- (Premise) Every lie is an assertion.
- (Premise) Every assertion is a speech act.
- (Premise) Some gestures are lies.
- Therefore, some gestures are assertions.
- Therefore, some gestures are speech acts.
The conclusion of this argument should be obvious, but apparently it is controversial.
Evidence for 1: That lies are assertions is the least common denominator of standard accounts of lying ("A lie is an assertion of something one disbelieves", "A lie is an assertion of something one believes to be false", "A lie is an assertion of something one believes to be false and intends to deceive by means of", etc.)
Claim 2 seems obvious: assertion is a paradigm of speech act, the speech act most studied.

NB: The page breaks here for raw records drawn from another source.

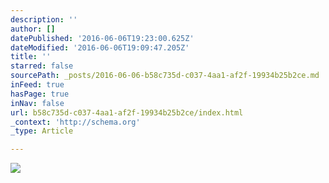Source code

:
 ```yaml
---
description: ''
author: []
datePublished: '2016-06-06T19:23:00.625Z'
dateModified: '2016-06-06T19:09:47.205Z'
title: ''
starred: false
sourcePath: _posts/2016-06-06-b58c735d-c037-4aa1-af2f-19934b25b2ce.md
inFeed: true
hasPage: true
inNav: false
url: b58c735d-c037-4aa1-af2f-19934b25b2ce/index.html
_context: 'http://schema.org'
_type: Article

---
```

![](https://the-grid-user-content.s3-us-west-2.amazonaws.com/bb4e0e30-34e8-4adf-ba1a-3765ba34a2d4.jpg)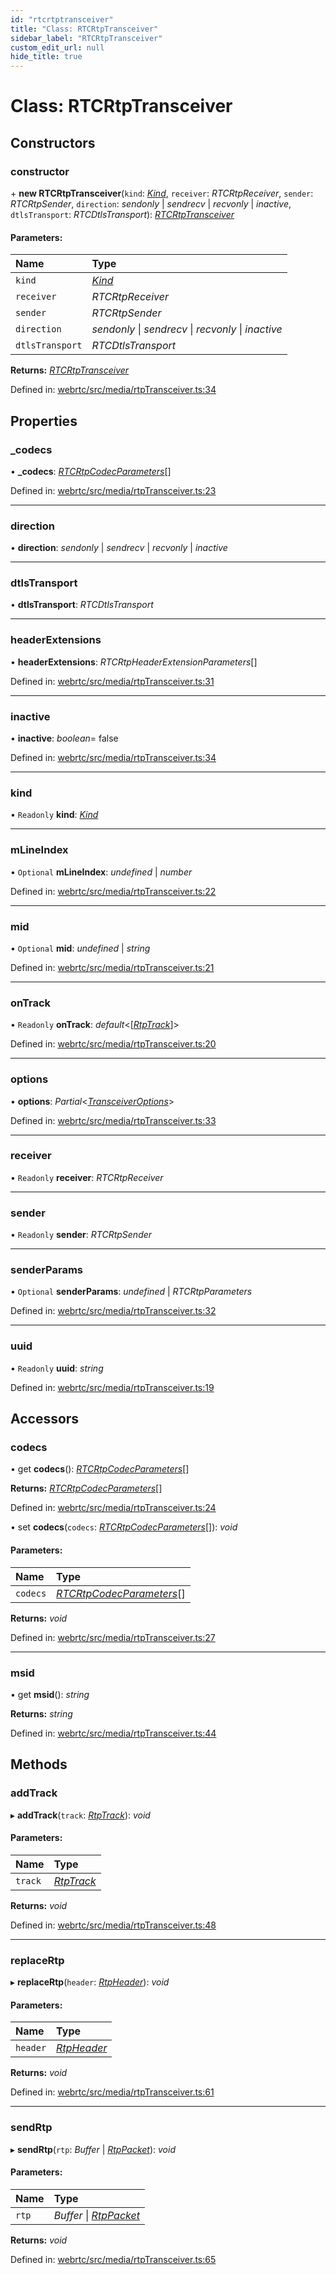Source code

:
 ```yaml
---
id: "rtcrtptransceiver"
title: "Class: RTCRtpTransceiver"
sidebar_label: "RTCRtpTransceiver"
custom_edit_url: null
hide_title: true
---
```


# Class: RTCRtpTransceiver

## Constructors

### constructor

\+ **new RTCRtpTransceiver**(`kind`: [*Kind*](../modules.md#kind), `receiver`: *RTCRtpReceiver*, `sender`: *RTCRtpSender*, `direction`: *sendonly* \| *sendrecv* \| *recvonly* \| *inactive*, `dtlsTransport`: *RTCDtlsTransport*): [*RTCRtpTransceiver*](rtcrtptransceiver.md)

#### Parameters:

Name | Type |
:------ | :------ |
`kind` | [*Kind*](../modules.md#kind) |
`receiver` | *RTCRtpReceiver* |
`sender` | *RTCRtpSender* |
`direction` | *sendonly* \| *sendrecv* \| *recvonly* \| *inactive* |
`dtlsTransport` | *RTCDtlsTransport* |

**Returns:** [*RTCRtpTransceiver*](rtcrtptransceiver.md)

Defined in: [webrtc/src/media/rtpTransceiver.ts:34](https://github.com/shinyoshiaki/werift-webrtc/blob/9b1b713/packages/webrtc/src/media/rtpTransceiver.ts#L34)

## Properties

### \_codecs

• **\_codecs**: [*RTCRtpCodecParameters*](rtcrtpcodecparameters.md)[]

Defined in: [webrtc/src/media/rtpTransceiver.ts:23](https://github.com/shinyoshiaki/werift-webrtc/blob/9b1b713/packages/webrtc/src/media/rtpTransceiver.ts#L23)

___

### direction

• **direction**: *sendonly* \| *sendrecv* \| *recvonly* \| *inactive*

___

### dtlsTransport

• **dtlsTransport**: *RTCDtlsTransport*

___

### headerExtensions

• **headerExtensions**: *RTCRtpHeaderExtensionParameters*[]

Defined in: [webrtc/src/media/rtpTransceiver.ts:31](https://github.com/shinyoshiaki/werift-webrtc/blob/9b1b713/packages/webrtc/src/media/rtpTransceiver.ts#L31)

___

### inactive

• **inactive**: *boolean*= false

Defined in: [webrtc/src/media/rtpTransceiver.ts:34](https://github.com/shinyoshiaki/werift-webrtc/blob/9b1b713/packages/webrtc/src/media/rtpTransceiver.ts#L34)

___

### kind

• `Readonly` **kind**: [*Kind*](../modules.md#kind)

___

### mLineIndex

• `Optional` **mLineIndex**: *undefined* \| *number*

Defined in: [webrtc/src/media/rtpTransceiver.ts:22](https://github.com/shinyoshiaki/werift-webrtc/blob/9b1b713/packages/webrtc/src/media/rtpTransceiver.ts#L22)

___

### mid

• `Optional` **mid**: *undefined* \| *string*

Defined in: [webrtc/src/media/rtpTransceiver.ts:21](https://github.com/shinyoshiaki/werift-webrtc/blob/9b1b713/packages/webrtc/src/media/rtpTransceiver.ts#L21)

___

### onTrack

• `Readonly` **onTrack**: *default*<[[*RtpTrack*](rtptrack.md)]\>

Defined in: [webrtc/src/media/rtpTransceiver.ts:20](https://github.com/shinyoshiaki/werift-webrtc/blob/9b1b713/packages/webrtc/src/media/rtpTransceiver.ts#L20)

___

### options

• **options**: *Partial*<[*TransceiverOptions*](../modules.md#transceiveroptions)\>

Defined in: [webrtc/src/media/rtpTransceiver.ts:33](https://github.com/shinyoshiaki/werift-webrtc/blob/9b1b713/packages/webrtc/src/media/rtpTransceiver.ts#L33)

___

### receiver

• `Readonly` **receiver**: *RTCRtpReceiver*

___

### sender

• `Readonly` **sender**: *RTCRtpSender*

___

### senderParams

• `Optional` **senderParams**: *undefined* \| *RTCRtpParameters*

Defined in: [webrtc/src/media/rtpTransceiver.ts:32](https://github.com/shinyoshiaki/werift-webrtc/blob/9b1b713/packages/webrtc/src/media/rtpTransceiver.ts#L32)

___

### uuid

• `Readonly` **uuid**: *string*

Defined in: [webrtc/src/media/rtpTransceiver.ts:19](https://github.com/shinyoshiaki/werift-webrtc/blob/9b1b713/packages/webrtc/src/media/rtpTransceiver.ts#L19)

## Accessors

### codecs

• get **codecs**(): [*RTCRtpCodecParameters*](rtcrtpcodecparameters.md)[]

**Returns:** [*RTCRtpCodecParameters*](rtcrtpcodecparameters.md)[]

Defined in: [webrtc/src/media/rtpTransceiver.ts:24](https://github.com/shinyoshiaki/werift-webrtc/blob/9b1b713/packages/webrtc/src/media/rtpTransceiver.ts#L24)

• set **codecs**(`codecs`: [*RTCRtpCodecParameters*](rtcrtpcodecparameters.md)[]): *void*

#### Parameters:

Name | Type |
:------ | :------ |
`codecs` | [*RTCRtpCodecParameters*](rtcrtpcodecparameters.md)[] |

**Returns:** *void*

Defined in: [webrtc/src/media/rtpTransceiver.ts:27](https://github.com/shinyoshiaki/werift-webrtc/blob/9b1b713/packages/webrtc/src/media/rtpTransceiver.ts#L27)

___

### msid

• get **msid**(): *string*

**Returns:** *string*

Defined in: [webrtc/src/media/rtpTransceiver.ts:44](https://github.com/shinyoshiaki/werift-webrtc/blob/9b1b713/packages/webrtc/src/media/rtpTransceiver.ts#L44)

## Methods

### addTrack

▸ **addTrack**(`track`: [*RtpTrack*](rtptrack.md)): *void*

#### Parameters:

Name | Type |
:------ | :------ |
`track` | [*RtpTrack*](rtptrack.md) |

**Returns:** *void*

Defined in: [webrtc/src/media/rtpTransceiver.ts:48](https://github.com/shinyoshiaki/werift-webrtc/blob/9b1b713/packages/webrtc/src/media/rtpTransceiver.ts#L48)

___

### replaceRtp

▸ **replaceRtp**(`header`: [*RtpHeader*](rtpheader.md)): *void*

#### Parameters:

Name | Type |
:------ | :------ |
`header` | [*RtpHeader*](rtpheader.md) |

**Returns:** *void*

Defined in: [webrtc/src/media/rtpTransceiver.ts:61](https://github.com/shinyoshiaki/werift-webrtc/blob/9b1b713/packages/webrtc/src/media/rtpTransceiver.ts#L61)

___

### sendRtp

▸ **sendRtp**(`rtp`: *Buffer* \| [*RtpPacket*](rtppacket.md)): *void*

#### Parameters:

Name | Type |
:------ | :------ |
`rtp` | *Buffer* \| [*RtpPacket*](rtppacket.md) |

**Returns:** *void*

Defined in: [webrtc/src/media/rtpTransceiver.ts:65](https://github.com/shinyoshiaki/werift-webrtc/blob/9b1b713/packages/webrtc/src/media/rtpTransceiver.ts#L65)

Claim 3 is of course the center of the argument. But it's easy to see. Sam swears to tell the truth, the whole truth and nothing but the truth. He is asked if the man he saw with the knife is in the court. He says "Yes." He is asked to point out the man. He deliberately points to the defendant while fully aware that the man he saw with the knife was the prosecutor, because the prosecutor paid him off. Clearly, Sam is lying. But he is doing so by pointing, and pointing (in our culture) is a gesture.
Moreover, notice that Sam's action violates his oath to tell the truth, the whole truth and nothing but the truth, which also shows that his pointing is a kind of telling.